In the meeting of AICC, the members from Sindh vehemently opposed the resolution. They were given all kinds of assurances. In private discussions, they were told that if they suffered any disability or indignity in Pakistan, India would retaliate on the Muslims in India. This implied that both in India and Pakistan, hostages would be held responsible for the security of the minority community in the other State. This was a barbarous idea and could only escalate racial tensions. Acharya Kripalani, who was president of Congress at this time, realised these dangerous implications and understood that once such a feeling was allowed to grow, it could only lead to oppression and the murder of Hindus in Pakistan and Muslims in India. The rivers of blood, which flowed after Partition on both sides of the new frontier, had their origins in this concept of hostage and retaliation.
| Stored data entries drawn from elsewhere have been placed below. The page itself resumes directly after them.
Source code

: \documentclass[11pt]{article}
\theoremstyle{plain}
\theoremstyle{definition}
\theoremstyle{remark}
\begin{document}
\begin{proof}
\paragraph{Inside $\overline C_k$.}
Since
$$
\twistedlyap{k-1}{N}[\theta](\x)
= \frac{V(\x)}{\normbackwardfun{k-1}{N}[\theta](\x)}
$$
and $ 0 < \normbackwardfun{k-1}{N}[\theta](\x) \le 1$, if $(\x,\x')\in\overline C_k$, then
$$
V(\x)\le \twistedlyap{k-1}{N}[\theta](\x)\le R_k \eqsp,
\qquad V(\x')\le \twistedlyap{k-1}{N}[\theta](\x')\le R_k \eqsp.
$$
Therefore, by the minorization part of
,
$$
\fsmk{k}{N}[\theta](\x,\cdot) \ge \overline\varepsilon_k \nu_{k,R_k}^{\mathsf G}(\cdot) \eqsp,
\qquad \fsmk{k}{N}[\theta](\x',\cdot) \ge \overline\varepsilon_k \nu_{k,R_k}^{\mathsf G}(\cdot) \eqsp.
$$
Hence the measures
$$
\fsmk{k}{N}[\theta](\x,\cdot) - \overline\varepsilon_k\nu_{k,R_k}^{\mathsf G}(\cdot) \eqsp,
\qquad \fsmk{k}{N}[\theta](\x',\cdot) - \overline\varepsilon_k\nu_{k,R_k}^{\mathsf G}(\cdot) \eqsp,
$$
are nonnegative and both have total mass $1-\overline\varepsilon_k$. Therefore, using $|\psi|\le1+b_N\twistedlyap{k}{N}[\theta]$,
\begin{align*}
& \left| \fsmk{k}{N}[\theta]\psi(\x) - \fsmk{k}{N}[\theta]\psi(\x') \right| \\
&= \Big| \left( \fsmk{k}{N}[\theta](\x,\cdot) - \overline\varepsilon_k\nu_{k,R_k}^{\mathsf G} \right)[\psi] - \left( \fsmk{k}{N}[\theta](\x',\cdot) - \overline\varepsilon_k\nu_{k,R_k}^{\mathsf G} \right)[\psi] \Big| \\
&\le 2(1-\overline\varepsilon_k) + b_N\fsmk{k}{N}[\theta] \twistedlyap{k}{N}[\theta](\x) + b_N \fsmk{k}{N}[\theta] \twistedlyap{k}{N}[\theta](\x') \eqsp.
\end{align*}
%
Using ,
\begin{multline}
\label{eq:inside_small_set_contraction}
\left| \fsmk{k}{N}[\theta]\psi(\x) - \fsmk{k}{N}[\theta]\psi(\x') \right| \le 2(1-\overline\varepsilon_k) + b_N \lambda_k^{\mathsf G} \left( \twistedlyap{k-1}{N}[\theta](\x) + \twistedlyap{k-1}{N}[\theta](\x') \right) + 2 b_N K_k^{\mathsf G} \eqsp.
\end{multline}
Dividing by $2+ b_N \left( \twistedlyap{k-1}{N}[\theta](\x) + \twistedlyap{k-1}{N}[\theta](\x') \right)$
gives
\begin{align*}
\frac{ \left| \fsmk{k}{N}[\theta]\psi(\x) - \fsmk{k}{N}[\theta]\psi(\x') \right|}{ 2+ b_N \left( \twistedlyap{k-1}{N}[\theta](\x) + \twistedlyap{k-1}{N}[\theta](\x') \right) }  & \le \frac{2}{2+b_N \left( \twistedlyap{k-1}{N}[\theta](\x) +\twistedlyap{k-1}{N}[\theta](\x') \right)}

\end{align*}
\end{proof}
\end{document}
The British Government had originally fixed a period of fifteen months for completing the transfer of power. Attlee had in fact explicitly stated in February 1947 that it was the definite intention of the British Government to affect the transfer of power to “responsible Indian hands” by a date no later than June 1948. A great deal had happened, however, between 20 February and 3 June. Now that the plan for Partition was accepted, Mountbatten stated that the scheme be brought into effect as quickly as possible. He probably feared that delay might bring up new impediments to his plan. Mountbatten set a deadline of three months for the Partition of India. It was decided that the Indian Dominion would come into existence on 15 August 1947. The Muslim League decided that Pakistan should be constituted a day earlier on 14 August.
On 14 August, Lord Mountbatten went to Karachi to inaugurate the Dominion of Pakistan. He returned the next day and at midnight on 15 August 1947, the Indian Dominion was born. Once again, according to Azad: “If a united India had become free, there was little chance that British could retain her position in the economic and industrial life of India”.
The two new states were born amidst the slaughter and bloodshed that Ghandi wanted to avoid. Thousands of years of religious, ethnic and communal harmony was shattered in a matter of days, as families were uprooted from their ancestral towns and villages and whole trainloads of people killed in the carnage. Partition of the Indian subcontinent was probably one of the most horrific episodes of the twentieth century. The dawn of 14th August 1947 was red not with revolution but with the blood of millions of innocent oppressed people…blood spilled by the reactionary madness of religious bigotry. The magnitude of the carnage stunned even those who had been the main advocates of Partition. The atrocities committed have become horror stories for future generations. The most brutalised regions were Punjab and Bengal. The irony is that the first two papers of the Communist Party of India came out in Punjabi (Kirti (Worker) from Amritsar) and Bengali (Langal (Plough) from Calcutta). Yet the workers and peasants of Bengal and Punjab suffered the biggest massacre of Partition. The stiletto of Partition drenched in the poison of communal hatred had pierced two nationalities right through the heart.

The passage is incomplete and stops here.